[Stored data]
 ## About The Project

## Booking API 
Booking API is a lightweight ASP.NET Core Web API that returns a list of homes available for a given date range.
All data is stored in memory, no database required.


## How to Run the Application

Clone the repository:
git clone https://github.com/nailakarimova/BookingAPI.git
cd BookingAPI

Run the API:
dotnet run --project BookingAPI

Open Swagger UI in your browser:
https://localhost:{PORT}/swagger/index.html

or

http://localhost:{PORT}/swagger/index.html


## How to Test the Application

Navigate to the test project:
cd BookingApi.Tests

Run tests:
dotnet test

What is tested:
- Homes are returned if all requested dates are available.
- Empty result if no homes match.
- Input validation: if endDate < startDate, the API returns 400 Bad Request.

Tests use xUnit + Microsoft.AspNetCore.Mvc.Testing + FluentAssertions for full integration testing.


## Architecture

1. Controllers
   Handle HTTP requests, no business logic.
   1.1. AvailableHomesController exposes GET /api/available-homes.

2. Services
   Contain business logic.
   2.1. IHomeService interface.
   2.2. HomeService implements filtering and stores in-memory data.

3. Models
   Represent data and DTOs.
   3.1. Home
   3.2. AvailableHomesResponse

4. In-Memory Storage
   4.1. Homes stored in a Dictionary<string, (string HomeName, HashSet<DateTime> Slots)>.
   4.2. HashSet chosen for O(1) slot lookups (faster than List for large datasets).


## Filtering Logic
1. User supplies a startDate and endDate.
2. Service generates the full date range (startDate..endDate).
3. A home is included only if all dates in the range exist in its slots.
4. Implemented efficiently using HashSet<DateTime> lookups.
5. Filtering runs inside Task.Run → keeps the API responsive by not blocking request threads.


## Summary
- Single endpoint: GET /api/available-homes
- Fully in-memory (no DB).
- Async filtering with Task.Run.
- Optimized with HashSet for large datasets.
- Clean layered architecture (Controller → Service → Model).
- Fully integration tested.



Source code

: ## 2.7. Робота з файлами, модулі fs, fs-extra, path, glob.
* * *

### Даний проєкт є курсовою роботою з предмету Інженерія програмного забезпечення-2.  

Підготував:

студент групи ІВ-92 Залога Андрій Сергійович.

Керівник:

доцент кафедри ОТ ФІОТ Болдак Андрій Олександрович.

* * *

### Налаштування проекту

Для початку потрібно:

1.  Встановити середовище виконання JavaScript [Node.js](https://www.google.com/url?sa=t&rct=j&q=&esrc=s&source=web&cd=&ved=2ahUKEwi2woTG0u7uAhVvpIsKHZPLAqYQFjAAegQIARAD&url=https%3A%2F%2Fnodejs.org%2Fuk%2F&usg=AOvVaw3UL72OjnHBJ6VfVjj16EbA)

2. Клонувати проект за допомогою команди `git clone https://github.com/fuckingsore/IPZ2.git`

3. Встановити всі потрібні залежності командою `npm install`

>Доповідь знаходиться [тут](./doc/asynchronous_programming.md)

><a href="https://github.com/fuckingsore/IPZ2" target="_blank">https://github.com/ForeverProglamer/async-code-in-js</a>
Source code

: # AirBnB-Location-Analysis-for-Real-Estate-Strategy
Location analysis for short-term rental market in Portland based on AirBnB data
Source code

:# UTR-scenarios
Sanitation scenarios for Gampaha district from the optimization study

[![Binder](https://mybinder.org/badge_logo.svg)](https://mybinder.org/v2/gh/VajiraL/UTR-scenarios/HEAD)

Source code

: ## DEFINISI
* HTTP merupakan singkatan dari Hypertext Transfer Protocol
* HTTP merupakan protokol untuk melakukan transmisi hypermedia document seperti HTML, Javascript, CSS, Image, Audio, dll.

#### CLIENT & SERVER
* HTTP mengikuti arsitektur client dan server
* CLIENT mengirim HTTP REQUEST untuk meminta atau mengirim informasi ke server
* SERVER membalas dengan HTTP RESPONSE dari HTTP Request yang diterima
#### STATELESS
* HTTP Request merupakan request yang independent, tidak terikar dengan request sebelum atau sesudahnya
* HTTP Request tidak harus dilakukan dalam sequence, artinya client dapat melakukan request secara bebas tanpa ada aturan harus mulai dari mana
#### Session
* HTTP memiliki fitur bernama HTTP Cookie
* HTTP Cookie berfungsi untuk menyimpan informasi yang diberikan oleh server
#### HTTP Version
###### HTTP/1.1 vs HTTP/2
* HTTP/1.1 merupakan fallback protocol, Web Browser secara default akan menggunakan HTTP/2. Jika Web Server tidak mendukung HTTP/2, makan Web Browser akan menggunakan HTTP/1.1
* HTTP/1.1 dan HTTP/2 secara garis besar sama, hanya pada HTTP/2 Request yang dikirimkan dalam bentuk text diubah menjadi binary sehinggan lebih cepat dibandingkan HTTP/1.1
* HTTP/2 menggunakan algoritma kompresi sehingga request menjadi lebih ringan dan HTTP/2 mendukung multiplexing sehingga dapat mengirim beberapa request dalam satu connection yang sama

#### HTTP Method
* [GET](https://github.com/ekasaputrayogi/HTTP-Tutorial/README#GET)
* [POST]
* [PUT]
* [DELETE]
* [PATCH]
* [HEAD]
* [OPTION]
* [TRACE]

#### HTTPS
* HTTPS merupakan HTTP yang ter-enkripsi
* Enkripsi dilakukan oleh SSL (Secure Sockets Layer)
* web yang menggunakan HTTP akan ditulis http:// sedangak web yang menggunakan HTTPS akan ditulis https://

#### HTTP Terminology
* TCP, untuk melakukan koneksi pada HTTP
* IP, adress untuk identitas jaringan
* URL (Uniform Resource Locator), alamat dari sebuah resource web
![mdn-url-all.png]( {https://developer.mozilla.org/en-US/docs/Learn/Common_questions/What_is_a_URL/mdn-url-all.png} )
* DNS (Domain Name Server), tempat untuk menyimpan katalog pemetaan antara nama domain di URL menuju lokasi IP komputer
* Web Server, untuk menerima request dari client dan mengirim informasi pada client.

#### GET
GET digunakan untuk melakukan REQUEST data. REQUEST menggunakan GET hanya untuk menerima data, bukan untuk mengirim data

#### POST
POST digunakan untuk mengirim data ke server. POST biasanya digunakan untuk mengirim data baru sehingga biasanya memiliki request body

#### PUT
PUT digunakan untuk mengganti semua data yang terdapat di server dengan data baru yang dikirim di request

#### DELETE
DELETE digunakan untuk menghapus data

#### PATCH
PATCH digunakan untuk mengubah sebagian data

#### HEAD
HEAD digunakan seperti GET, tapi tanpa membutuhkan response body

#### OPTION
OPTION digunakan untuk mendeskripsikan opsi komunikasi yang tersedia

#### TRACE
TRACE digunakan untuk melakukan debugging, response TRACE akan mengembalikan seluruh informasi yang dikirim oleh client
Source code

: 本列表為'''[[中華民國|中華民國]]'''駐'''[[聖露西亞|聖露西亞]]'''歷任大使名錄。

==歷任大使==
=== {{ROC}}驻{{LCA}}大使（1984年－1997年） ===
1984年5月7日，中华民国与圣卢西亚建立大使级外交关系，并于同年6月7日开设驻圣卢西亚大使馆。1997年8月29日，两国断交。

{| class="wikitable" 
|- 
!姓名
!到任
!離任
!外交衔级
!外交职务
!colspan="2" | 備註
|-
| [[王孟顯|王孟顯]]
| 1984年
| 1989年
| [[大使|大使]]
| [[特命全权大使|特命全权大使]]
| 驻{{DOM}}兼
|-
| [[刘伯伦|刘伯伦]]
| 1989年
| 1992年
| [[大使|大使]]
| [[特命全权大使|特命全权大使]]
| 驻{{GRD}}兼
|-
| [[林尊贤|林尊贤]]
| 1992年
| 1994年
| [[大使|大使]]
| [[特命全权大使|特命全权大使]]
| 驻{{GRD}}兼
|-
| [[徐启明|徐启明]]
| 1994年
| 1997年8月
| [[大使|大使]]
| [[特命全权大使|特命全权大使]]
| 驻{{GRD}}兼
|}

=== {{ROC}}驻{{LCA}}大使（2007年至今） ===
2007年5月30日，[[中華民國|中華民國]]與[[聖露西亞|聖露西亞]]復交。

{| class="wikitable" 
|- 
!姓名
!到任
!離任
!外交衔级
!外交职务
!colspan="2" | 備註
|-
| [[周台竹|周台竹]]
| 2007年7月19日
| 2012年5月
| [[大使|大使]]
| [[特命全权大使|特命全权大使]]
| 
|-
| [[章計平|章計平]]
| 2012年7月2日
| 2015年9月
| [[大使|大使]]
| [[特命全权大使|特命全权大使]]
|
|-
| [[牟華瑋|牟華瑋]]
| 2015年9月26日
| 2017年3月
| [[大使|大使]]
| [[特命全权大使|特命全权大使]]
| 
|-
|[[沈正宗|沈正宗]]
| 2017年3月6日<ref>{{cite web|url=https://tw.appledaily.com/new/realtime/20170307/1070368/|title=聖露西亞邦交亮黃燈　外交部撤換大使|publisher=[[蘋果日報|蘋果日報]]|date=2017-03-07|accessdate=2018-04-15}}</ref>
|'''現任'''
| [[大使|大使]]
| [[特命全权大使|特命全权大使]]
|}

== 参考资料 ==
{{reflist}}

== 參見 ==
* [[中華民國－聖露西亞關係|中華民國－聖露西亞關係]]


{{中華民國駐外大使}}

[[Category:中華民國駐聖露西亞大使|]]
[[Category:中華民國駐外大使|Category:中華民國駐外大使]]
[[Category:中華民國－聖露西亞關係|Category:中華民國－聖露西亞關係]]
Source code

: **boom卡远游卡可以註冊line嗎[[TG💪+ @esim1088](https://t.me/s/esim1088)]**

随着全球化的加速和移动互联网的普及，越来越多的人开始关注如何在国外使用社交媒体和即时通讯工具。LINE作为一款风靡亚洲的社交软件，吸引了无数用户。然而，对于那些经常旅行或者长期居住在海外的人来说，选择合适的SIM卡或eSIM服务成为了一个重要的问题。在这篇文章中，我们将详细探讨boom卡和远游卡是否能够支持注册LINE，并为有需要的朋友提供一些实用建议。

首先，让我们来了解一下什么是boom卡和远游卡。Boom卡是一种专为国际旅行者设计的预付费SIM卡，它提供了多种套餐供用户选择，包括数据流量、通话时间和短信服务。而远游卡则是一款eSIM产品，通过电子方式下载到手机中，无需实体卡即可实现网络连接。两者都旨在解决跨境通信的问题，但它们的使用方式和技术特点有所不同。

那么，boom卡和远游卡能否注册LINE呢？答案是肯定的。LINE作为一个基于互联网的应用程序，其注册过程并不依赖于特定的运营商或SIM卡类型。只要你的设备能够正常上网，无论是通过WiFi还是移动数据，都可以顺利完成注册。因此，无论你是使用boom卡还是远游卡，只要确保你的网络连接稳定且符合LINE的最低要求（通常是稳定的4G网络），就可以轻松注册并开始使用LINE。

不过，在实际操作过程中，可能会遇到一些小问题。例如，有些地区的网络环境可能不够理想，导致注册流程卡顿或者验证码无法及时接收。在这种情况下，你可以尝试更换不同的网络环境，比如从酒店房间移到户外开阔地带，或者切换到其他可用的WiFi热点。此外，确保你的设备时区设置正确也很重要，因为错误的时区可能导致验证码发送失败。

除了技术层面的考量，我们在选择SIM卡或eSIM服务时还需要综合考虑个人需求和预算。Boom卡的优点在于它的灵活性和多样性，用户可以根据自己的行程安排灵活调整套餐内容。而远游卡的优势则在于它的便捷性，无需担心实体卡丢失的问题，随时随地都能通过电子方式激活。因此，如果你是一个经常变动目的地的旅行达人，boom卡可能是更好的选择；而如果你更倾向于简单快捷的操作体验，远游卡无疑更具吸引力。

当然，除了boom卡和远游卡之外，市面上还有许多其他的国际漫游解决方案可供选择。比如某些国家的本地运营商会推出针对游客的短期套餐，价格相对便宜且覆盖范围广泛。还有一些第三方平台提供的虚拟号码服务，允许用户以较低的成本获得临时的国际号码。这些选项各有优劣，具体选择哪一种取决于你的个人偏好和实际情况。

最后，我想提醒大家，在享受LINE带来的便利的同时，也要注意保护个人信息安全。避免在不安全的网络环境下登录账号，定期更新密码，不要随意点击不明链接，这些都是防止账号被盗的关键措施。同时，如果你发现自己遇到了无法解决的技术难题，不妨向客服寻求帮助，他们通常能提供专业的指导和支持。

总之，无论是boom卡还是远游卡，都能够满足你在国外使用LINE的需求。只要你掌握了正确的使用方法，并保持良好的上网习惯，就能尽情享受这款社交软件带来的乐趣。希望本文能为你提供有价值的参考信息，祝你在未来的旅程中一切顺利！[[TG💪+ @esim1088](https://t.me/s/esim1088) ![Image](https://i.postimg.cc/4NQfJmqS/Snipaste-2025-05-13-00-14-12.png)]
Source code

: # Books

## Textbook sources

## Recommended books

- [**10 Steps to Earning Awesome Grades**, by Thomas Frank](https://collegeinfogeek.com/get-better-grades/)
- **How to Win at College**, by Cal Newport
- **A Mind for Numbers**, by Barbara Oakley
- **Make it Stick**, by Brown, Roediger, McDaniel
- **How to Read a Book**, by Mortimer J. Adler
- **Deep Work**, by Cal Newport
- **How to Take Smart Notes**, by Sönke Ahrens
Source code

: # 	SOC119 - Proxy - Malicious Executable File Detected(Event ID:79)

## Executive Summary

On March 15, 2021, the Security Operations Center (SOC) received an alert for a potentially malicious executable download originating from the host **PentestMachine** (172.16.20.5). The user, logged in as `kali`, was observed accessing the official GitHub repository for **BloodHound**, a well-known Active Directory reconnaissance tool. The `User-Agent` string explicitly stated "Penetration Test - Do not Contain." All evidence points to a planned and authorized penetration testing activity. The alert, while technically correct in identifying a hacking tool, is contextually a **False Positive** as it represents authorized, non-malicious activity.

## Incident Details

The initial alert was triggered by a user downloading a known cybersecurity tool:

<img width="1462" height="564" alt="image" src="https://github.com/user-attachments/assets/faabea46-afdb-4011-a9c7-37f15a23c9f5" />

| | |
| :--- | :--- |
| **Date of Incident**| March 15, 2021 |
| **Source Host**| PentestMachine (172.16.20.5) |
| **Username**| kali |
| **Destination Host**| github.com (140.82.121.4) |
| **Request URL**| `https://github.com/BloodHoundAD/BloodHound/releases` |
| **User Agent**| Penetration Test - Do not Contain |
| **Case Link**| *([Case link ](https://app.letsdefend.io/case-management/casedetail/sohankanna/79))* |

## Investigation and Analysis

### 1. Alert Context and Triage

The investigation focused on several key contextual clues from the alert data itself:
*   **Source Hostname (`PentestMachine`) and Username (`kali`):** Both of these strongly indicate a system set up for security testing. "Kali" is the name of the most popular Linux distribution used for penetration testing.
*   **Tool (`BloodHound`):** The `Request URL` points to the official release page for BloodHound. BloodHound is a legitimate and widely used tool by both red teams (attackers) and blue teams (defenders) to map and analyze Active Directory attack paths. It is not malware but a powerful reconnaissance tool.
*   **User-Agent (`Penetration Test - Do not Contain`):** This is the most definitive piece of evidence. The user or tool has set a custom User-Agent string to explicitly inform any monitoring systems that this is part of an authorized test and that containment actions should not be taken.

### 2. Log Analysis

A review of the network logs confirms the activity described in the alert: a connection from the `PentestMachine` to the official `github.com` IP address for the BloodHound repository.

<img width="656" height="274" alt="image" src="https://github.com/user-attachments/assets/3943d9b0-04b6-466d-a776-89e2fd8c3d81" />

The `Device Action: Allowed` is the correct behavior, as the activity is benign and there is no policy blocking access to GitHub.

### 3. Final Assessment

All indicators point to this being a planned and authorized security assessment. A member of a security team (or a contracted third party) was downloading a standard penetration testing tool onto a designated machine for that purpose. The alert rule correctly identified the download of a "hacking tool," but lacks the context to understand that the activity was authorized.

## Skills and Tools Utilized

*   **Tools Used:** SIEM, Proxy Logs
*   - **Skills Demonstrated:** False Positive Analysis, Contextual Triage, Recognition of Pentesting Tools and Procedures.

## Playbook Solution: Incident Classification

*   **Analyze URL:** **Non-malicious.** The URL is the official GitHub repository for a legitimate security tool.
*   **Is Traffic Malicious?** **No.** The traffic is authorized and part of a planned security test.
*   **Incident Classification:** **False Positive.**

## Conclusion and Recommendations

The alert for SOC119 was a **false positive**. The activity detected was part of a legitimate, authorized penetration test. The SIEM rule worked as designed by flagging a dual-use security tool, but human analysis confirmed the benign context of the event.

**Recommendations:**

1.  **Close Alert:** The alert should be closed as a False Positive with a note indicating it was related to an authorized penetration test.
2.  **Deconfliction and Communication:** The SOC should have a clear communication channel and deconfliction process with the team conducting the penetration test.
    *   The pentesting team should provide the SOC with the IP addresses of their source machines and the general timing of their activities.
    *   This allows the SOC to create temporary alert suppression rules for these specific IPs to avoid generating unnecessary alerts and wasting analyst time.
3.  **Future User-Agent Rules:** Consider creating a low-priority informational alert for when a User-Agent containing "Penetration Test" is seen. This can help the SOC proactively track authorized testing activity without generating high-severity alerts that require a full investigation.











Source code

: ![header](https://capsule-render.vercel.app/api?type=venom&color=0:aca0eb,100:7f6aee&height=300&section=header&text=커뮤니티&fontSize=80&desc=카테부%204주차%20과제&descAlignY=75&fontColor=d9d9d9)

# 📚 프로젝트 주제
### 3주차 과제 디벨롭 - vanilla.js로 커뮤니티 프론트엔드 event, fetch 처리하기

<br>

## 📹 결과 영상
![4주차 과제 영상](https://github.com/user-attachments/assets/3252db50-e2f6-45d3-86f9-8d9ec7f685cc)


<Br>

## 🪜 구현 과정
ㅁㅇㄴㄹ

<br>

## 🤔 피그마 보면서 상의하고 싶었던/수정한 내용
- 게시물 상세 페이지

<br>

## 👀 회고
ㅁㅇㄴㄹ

Task objective: Reproduce only this range: the first line of the data above through the line with "- Empty result if no homes match.", both included, exactly as written.

Finished task:
 ## About The Project

## Booking API 
Booking API is a lightweight ASP.NET Core Web API that returns a list of homes available for a given date range.
All data is stored in memory, no database required.


## How to Run the Application

Clone the repository:
git clone https://github.com/nailakarimova/BookingAPI.git
cd BookingAPI

Run the API:
dotnet run --project BookingAPI

Open Swagger UI in your browser:
https://localhost:{PORT}/swagger/index.html

or

http://localhost:{PORT}/swagger/index.html


## How to Test the Application

Navigate to the test project:
cd BookingApi.Tests

Run tests:
dotnet test

What is tested:
- Homes are returned if all requested dates are available.
- Empty result if no homes match.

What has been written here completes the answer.